**ASSIGNMENT:** From the data, copy out every line in which the word "format" appears.

**DATASET EXCERPTS:**
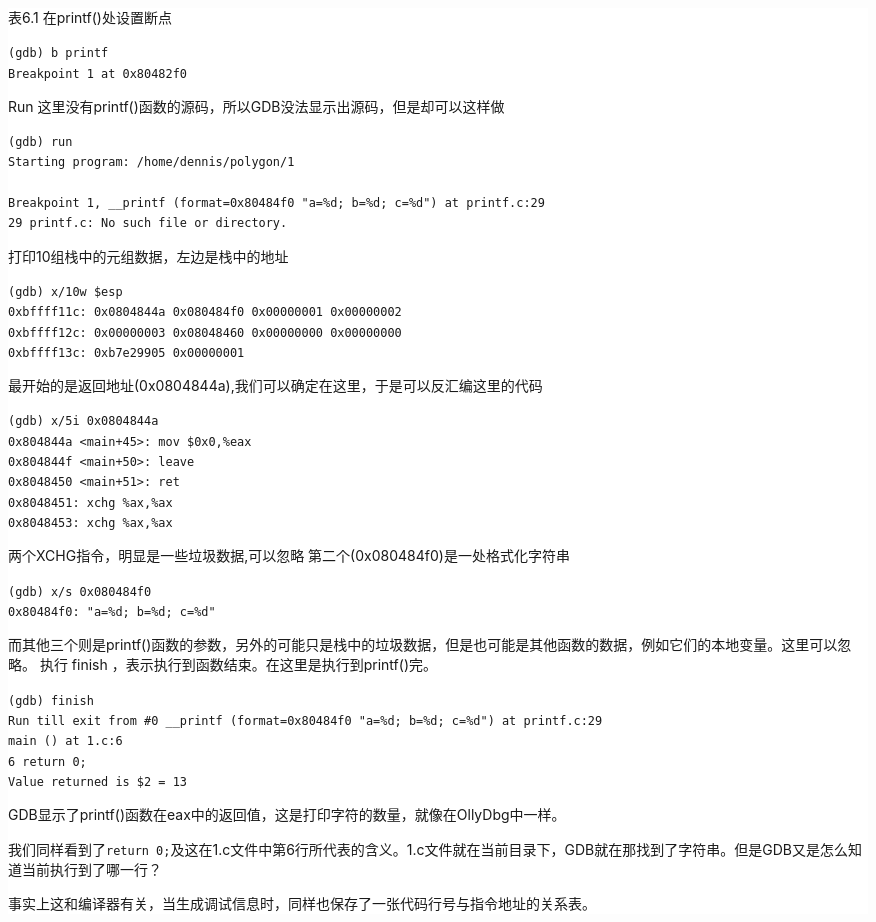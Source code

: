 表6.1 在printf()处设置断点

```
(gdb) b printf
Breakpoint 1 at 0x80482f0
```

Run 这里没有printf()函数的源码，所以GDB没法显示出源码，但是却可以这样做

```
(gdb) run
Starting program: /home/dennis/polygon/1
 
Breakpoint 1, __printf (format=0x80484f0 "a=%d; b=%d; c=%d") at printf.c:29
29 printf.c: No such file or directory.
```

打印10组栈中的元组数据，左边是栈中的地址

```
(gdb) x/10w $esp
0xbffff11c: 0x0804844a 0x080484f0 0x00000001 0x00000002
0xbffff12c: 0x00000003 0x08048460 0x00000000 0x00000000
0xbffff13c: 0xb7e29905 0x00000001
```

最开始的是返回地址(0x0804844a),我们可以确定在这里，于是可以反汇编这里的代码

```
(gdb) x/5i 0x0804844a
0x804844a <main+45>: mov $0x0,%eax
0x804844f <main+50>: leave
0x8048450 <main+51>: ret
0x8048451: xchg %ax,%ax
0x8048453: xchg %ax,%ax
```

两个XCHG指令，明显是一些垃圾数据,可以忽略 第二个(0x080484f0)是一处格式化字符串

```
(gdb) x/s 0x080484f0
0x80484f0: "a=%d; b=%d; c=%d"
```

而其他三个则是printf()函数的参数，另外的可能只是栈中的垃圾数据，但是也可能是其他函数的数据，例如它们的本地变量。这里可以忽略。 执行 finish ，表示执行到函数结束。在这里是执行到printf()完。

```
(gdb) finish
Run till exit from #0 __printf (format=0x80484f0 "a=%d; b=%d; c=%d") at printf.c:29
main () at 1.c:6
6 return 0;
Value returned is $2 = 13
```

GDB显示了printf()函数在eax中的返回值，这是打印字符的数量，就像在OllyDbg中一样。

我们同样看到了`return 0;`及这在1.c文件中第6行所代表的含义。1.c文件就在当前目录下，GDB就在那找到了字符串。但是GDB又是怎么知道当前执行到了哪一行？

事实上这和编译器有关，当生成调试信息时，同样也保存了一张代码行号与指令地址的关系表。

**SOLVED EXERCISE:**
Breakpoint 1, __printf (format=0x80484f0 "a=%d; b=%d; c=%d") at printf.c:29
Run till exit from #0 __printf (format=0x80484f0 "a=%d; b=%d; c=%d") at printf.c:29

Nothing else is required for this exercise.